Four people arrested in connection with Berlin attack suspect
BERLIN: German police arrested four people who had been in contact with A Tunisian suspect in the Berlin Christmas market attack that killed 12 people, media reports said on Thursday, as a nationwide manhunt for the migrant was underway.
Islamic State has claimed responsibility for the attack in which a truck ploughed through crowds gathered around wooden huts selling gifts, mulled wine and sausages on Monday evening. It was the deadliest attack on German soil since 1980.
A spokesman for the German chief federal prosecutor denied the media reports and said he would give no further details on the operation to avoid jeopardising it.
Bild newspaper cited an anti-terrorism investigator as saying that it was clear in spring that the Tunisian suspect - 24-year-old Anis Amri - was looking for accomplices for an attack and was interested in weapons.
The report said preliminary proceedings had been opened against Amri in March based on information that he was planning a robbery to get money to buy automatic weapons and "possibly carry out an attack with them and other accomplices yet to be recruited".

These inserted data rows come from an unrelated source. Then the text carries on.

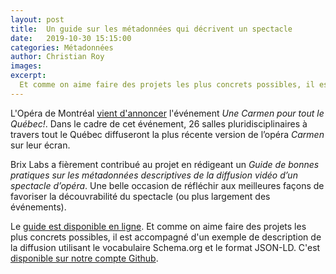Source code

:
 ```yaml
---
layout: post
title:  Un guide sur les métadonnées qui décrivent un spectacle
date:   2019-10-30 15:15:00
categories: Métadonnées
author: Christian Roy
images:
excerpt:
  Et comme on aime faire des projets les plus concrets possibles, il est accompagné d'un exemple de description de la diffusion utilisant le vocabulaire Schema.org et le format JSON-LD.
---
```


L'Opéra de Montréal [vient d'annoncer](https://www.operademontreal.com/nouvelles/carmen-sur-26-grands-ecrans-le-23-fevrier-2020) l'événement _Une Carmen pour tout le Québec!_. Dans le cadre de cet événement, 26 salles pluridisciplinaires à travers tout le Québec diffuseront la plus récente version de l’opéra _Carmen_ sur leur écran.

Brix Labs a fièrement contribué au projet en rédigeant un _Guide de bonnes pratiques sur les métadonnées descriptives de la diffusion vidéo d’un spectacle d’opéra_. Une belle occasion de réfléchir aux meilleures façons de favoriser la découvrabilité du spectacle (ou plus largement des événements).

Le [guide est disponible en ligne](https://docs.google.com/document/d/1-5K-txJGZZPSk3KaLOnXTHLZu7R_BweNkm7b4XoP6IE/edit?usp=sharing). Et comme on aime faire des projets les plus concrets possibles, il est accompagné d'un exemple de description de la diffusion utilisant le vocabulaire Schema.org et le format JSON-LD. C'est [disponible sur notre compte Github](https://github.com/brixlabs/meta-carmen).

In mid-2016, he spoke to two IS fighters and Tunisian authorities listened in on their conversation before informing German authorities. Amri also offered himself as a suicide attacker in well-known Islamist chat sites, Bild said.
Police started looking for the Tunisian after finding an identity document under the driver's seat of the truck used in the attack. Authorities have stressed that Amri is just a suspect and not necessarily the driver of the truck.
Minister in Afghanistan
Broadcaster rbb said the perpetrator lost both his wallet and mobile phone while running away from the attack site.
On Wednesday Ralf Jaeger, interior minister of the western state of North Rhine-Westphalia (NRW), said the Tunisian appeared to have arrived in Germany in July 2015 and his asylum application had been rejected in June 2016.
Klaus Bouillon, the head of the group of interior ministers from Germany's 16 federal states, said Islamists often deliberately left identity documents behind at attack sites - as was the case in the Paris attacks - to spread fear and steer public opinion against refugees.
German Chancellor Angela Merkel has faced calls to tighten asylum procedures since the attack. Armin Schuster, a member of her Christian Democrats (CDU), said Germany needed to take robust action against those who had no reason to seek asylum.
He told broadcaster NDR that Germany had been too generous for too long and had been taken advantage of: "We need to send the signal: Only set off for Germany if you have a reason for asylum," he said.
German Defence Minister Ursula von der Leyen, visiting German troops in the northern Afghan city of Mazar-i-Sharif, said Germany would not bow to terrorism.
"We will continue to take resolute action...because it's about protecting people whether they are in Germany or in Afghanistan," she said, according to the manuscript of a speech.
Georg Pazderski, a senior member of the anti-immigrant Alternative for Germany (AfD) party, said authorities needed to be more rigorous in deporting rejected asylum seekers, illegal immigrants and foreign criminals.
The AfD has made significant gains since migrants started arriving here in large numbers last summer, taking away support from Merkel's conservatives.
The Christmas market that was attacked was reopened on Thursday after authorities put concrete bollards around it.